We all listen with rapt attention to the descriptions of life before electricity, refrigeration, and machinery. Clothes are precious because the yarn comes from sheep shorn on your own farm, wool spun by diligent hands, made into fabric and sewn by expert fingers. A rip in clothing is no excuse to throw it away, mending is a crucial skill.
The food is fascinating too. My kids salivate when Laura Ingalls tells of donuts, oatmeal, and apple pie for breakfast…all in one day! Life on the farm seems like an adventure especially when you get your own oxen. Little do they know, they observe daily a life similar to the one described in Farmer Boy.
We are city folk who live in the midst of an agrarian society. We see strange things that are only strange because we are 2 generations removed from the farm.
Yellow millet sometimes covers the medians of roads right up to the solid white line. One time we drove over some crops laid on the road. The cars driving over beat out the grain.

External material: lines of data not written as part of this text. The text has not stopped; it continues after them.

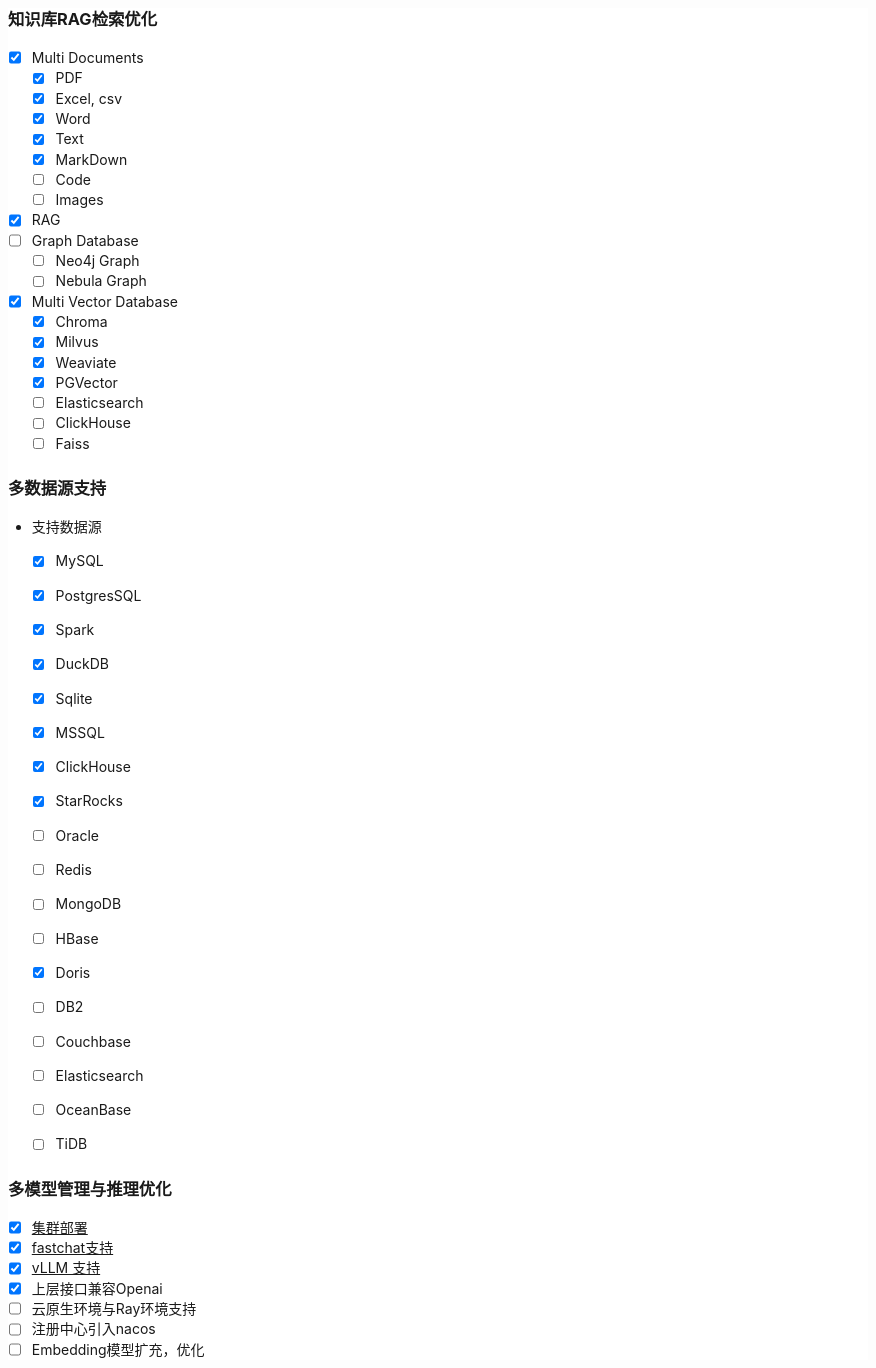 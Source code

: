 ### 知识库RAG检索优化

- [x] Multi Documents
  - [x] PDF
  - [x] Excel, csv
  - [x] Word
  - [x] Text
  - [x] MarkDown
  - [ ] Code
  - [ ] Images 
- [x] RAG
- [ ] Graph Database
  - [ ] Neo4j Graph
  - [ ] Nebula Graph
- [x] Multi Vector Database
  - [x] Chroma
  - [x] Milvus
  - [x] Weaviate
  - [x] PGVector
  - [ ] Elasticsearch
  - [ ] ClickHouse
  - [ ] Faiss 

### 多数据源支持

- 支持数据源

  - [x] MySQL
  - [x] PostgresSQL
  - [x] Spark
  - [x] DuckDB
  - [x] Sqlite
  - [x] MSSQL
  - [x] ClickHouse
  - [x] StarRocks
  - [ ] Oracle
  - [ ] Redis
  - [ ] MongoDB
  - [ ] HBase
  - [x] Doris
  - [ ] DB2
  - [ ] Couchbase
  - [ ] Elasticsearch
  - [ ] OceanBase
  - [ ] TiDB


### 多模型管理与推理优化
- [x] [集群部署](https://www.yuque.com/eosphoros/dbgpt-docs/gmbp9619ytyn2v1s)
- [x] [fastchat支持](https://github.com/lm-sys/FastChat)
- [x] [vLLM 支持](https://www.yuque.com/eosphoros/dbgpt-docs/bhy9igdvanx1uluf)
- [x] 上层接口兼容Openai
- [ ] 云原生环境与Ray环境支持
- [ ] 注册中心引入nacos
- [ ] Embedding模型扩充，优化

Vegetables like the one pictured lay out to dry in odd places along fence posts, on house roofs, anywhere there is sun really. Pickled vegetables make up an important part of the diet. I ate a wonderful dish of dried green beans the other day.
Many homes still don’t own refrigerators in the countryside or if they do they are unplugged when someone deems it frivolous to be on. Lamps turned on inside a house in the daytime is an anomaly and deemed quite wasteful. A neighbor was seriously perplexed one day to see our whole family playing outside and our lights on in our apartment.
Cars rarely carry only one person and most people ride bikes or use electric bikes. They, too, often hold multiple people. Frankly, bikes are generally easier to use to get around the neighborhood than cars.
The average household trash can is the size of one normally found in an American bathroom. It is emptied once a day and mostly contains vegetable peels. Ironically, while hosting many of the world’s worst polluted cities, the average citizen produces very little waste.
A few days before Thanksgiving, my friends began inquiring if anyone was going to use the turkey carcass after our meal. She, of course, was the lucky winner. As our friends divided up the leftovers from Thanksgiving including the turkey carcass (for porridge), the broth from the turkey (for noodles), and the side dishes (to eat the next day), I admired their skill in frugality.
I often choose convenience over limiting waste. I don’t fall far from my American heritage even after more than a decade overseas.
There is much to admire in the resourcefulness needed to live a life of such little waste and such thankfulness for what is provided from God.